The Coca-Cola Company (NYSE:KO)
Coca-Cola Company is a $173.4 billion beverages manufacturer and marketer. The company pays an annual dividend of $2.04 a share, which translates into a dividend yield of 2.60%. This is the rate almost on par with that of the industry as a whole and around 60 basis points above the yield on the S&P 500. The company has paid its dividend since 1920, and has been raising dividends at an average annual rate of nearly 10% over the past ten years. Coca-Cola has a dividend payout ratio of 54%. Its current P/E is 20.3 and its forward P/E is 17.3.

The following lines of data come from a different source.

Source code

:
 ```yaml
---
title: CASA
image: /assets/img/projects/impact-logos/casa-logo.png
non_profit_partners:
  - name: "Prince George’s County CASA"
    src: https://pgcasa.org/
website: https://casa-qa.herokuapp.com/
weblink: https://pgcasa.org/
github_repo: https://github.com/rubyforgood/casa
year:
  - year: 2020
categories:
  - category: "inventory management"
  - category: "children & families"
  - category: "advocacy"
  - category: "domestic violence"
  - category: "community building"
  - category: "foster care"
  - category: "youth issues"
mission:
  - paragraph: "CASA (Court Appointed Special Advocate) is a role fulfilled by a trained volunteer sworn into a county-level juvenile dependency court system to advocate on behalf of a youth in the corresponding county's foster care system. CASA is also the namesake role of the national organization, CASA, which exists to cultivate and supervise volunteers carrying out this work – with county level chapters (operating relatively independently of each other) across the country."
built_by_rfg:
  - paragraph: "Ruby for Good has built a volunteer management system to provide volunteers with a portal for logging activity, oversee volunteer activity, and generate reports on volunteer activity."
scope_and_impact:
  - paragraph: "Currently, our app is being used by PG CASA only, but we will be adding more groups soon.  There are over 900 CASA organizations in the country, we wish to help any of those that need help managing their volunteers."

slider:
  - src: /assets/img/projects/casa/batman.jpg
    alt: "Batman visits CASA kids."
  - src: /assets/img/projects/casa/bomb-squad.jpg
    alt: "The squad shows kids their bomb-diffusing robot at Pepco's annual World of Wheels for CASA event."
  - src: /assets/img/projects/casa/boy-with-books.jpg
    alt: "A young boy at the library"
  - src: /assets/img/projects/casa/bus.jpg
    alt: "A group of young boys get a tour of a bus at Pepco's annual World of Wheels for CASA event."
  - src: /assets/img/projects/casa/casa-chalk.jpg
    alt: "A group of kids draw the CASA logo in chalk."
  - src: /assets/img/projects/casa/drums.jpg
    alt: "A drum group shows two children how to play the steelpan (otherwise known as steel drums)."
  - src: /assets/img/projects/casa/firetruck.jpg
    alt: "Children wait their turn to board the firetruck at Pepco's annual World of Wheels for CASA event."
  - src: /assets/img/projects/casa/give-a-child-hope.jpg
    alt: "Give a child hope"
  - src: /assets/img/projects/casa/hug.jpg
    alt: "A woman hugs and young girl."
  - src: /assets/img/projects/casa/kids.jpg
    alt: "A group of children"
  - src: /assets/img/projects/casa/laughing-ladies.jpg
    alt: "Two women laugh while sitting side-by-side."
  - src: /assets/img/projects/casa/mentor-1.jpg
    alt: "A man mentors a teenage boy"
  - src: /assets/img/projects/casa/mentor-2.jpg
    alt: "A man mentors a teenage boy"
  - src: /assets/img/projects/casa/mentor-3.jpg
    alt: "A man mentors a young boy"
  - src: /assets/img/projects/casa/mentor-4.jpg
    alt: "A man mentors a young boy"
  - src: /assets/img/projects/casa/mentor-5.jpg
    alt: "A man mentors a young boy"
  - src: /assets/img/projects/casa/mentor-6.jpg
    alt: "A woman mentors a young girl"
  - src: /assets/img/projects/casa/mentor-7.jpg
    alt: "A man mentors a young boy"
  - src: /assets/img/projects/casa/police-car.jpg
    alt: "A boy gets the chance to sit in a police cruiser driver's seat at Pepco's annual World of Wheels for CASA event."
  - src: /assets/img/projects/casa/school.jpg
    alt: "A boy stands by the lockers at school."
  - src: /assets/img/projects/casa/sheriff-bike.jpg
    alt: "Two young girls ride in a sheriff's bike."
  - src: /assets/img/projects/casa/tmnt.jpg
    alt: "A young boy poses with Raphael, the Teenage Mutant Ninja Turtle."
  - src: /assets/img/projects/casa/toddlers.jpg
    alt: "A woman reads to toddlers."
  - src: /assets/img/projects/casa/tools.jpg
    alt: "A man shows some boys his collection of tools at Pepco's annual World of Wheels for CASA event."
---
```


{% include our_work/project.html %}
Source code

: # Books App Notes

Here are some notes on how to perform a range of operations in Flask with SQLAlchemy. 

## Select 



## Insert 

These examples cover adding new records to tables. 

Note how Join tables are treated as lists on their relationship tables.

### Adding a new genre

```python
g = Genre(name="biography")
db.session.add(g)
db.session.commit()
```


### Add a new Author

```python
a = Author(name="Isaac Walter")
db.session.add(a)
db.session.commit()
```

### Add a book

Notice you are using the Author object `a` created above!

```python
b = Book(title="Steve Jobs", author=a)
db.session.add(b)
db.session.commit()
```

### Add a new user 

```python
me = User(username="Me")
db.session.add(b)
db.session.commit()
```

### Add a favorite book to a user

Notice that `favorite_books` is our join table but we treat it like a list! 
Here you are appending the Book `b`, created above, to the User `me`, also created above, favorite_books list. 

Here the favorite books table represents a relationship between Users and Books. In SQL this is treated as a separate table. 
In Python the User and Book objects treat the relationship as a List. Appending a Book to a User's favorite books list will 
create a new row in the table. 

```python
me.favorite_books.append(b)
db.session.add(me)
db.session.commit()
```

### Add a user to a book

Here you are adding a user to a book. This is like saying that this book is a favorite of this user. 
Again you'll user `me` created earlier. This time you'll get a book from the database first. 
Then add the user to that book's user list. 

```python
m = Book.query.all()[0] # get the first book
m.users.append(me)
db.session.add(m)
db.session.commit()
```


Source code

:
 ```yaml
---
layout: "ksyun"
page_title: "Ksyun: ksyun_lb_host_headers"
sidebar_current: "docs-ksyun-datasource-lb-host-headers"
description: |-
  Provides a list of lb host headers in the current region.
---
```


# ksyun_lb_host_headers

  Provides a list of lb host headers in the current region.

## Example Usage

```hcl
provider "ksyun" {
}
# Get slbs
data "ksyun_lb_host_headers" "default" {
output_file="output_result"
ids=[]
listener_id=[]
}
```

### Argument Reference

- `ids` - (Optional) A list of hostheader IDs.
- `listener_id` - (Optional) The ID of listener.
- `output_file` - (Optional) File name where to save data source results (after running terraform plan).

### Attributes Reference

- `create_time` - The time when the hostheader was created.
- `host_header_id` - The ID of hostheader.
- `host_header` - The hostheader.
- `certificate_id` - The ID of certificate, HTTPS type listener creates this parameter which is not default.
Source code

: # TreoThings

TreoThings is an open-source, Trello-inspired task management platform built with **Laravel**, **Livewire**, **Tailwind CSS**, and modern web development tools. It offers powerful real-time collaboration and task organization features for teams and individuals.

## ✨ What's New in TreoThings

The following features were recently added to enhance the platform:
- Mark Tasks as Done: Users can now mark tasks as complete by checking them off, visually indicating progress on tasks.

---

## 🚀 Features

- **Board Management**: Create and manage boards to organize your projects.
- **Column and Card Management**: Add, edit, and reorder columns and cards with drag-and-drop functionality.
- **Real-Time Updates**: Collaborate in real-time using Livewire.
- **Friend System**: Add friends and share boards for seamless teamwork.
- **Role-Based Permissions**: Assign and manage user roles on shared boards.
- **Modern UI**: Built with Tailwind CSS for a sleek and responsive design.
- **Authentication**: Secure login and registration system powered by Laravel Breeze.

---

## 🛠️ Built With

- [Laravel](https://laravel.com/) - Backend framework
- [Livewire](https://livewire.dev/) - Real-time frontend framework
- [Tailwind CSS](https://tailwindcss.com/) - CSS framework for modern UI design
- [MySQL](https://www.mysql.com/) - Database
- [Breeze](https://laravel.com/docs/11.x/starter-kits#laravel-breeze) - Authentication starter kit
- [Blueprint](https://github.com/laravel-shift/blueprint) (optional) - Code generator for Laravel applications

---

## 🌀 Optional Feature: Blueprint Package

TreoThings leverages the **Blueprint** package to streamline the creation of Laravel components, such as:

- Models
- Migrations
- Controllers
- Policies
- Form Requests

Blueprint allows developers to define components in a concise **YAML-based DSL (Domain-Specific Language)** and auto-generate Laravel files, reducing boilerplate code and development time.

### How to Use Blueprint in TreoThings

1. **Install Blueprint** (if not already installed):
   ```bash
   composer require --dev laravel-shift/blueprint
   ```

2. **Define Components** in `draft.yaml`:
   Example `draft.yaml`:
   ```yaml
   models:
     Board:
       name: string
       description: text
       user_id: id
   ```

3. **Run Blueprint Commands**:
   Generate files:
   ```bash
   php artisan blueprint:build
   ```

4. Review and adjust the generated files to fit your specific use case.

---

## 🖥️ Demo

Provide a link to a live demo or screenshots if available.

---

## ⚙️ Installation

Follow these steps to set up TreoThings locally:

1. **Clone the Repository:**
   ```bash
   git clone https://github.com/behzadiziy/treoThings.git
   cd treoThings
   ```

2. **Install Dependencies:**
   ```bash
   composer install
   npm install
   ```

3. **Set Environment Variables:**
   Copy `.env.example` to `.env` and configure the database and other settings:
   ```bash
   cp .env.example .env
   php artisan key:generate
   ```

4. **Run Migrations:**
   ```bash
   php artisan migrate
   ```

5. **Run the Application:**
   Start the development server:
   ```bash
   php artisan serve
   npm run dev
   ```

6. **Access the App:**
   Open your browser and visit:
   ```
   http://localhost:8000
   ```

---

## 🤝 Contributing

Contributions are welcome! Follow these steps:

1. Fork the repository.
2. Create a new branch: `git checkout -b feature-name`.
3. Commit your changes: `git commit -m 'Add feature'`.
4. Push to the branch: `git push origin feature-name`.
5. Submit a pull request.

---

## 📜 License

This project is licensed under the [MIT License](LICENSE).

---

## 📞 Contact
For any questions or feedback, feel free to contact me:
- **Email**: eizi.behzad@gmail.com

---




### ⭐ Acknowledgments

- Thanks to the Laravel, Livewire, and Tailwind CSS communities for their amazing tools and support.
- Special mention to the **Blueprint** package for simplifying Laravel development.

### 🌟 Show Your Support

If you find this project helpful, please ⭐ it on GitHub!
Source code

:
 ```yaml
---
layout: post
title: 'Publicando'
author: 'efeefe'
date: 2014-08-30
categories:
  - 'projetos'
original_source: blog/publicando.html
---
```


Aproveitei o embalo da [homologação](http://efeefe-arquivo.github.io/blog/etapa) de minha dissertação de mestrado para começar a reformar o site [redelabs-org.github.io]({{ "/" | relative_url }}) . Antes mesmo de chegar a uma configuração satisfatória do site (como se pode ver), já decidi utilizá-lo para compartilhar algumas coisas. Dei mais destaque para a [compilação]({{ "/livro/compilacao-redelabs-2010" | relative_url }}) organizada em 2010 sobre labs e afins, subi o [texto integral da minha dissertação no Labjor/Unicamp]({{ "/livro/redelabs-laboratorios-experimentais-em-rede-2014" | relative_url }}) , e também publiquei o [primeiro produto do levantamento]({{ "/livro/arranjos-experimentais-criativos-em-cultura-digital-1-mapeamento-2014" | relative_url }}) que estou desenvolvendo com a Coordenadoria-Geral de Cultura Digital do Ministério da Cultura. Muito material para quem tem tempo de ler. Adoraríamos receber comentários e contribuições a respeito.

Since the beginning of the year, Coca-Cola's stock has increased 10.6% and 5% over the past 20 days. The bullish momentum in the stock has driven the stock price to $77.56, close to its year-high. Warren Buffett's Berkshire Hathaway (NYSE:BRK.B) had $14 billion invested in this stock.
Kimberly-Clark Corporation (NYSE:KMB)
This $31.4-billion producer of paper-based products such as "Kleenex" facial tissues pays an annual dividend of $2.96, which, at the current stock price, equals to a dividend yield of 3.80%. This yield is half a percentage point above the average for the industry and 180 basis points above that on the S&P 500. The company has paid dividends since 1935. It has a dividend payout ratio of 70% and has been raising dividends at an average annual rate of 9.5% over the past decade. The stock is currently trading at $79.69, around its 52-week high, with a present P/E of 18.5 and a forward P/E of 14.4. Since the beginning of the year, Kimberly-Clark Corporation's stock has increased almost 9% and 6% over the past 20 days.
Hershey Co. (NYSE:HSY)
The $15.5 billion chocolate maker pays an annual dividend of $1.52 a share, which translates into a dividend yield of 2.20%. This yield is on par with an average yield for the industry as a whole and slightly higher than that on the S&P 500. The company has paid dividends since 1930. It boasts a dividend payout ratio of 50% and has been raising dividends at an average annual rate of 9.3% over the past ten years. The stock is trading at its present P/E of 23.6 and a forward P/E of 19.5.
Hershey's stock has appreciated 13% since the beginning of the year and 9.2% over the past 20 trading days to $68.74 a share, its new 52-week high. Billionaire Jim Simons' Renaissance had $142 invested in this stock at the end of last year.
Disclosure: I have no positions in any stocks mentioned, and no plans to initiate any positions within the next 72 hours.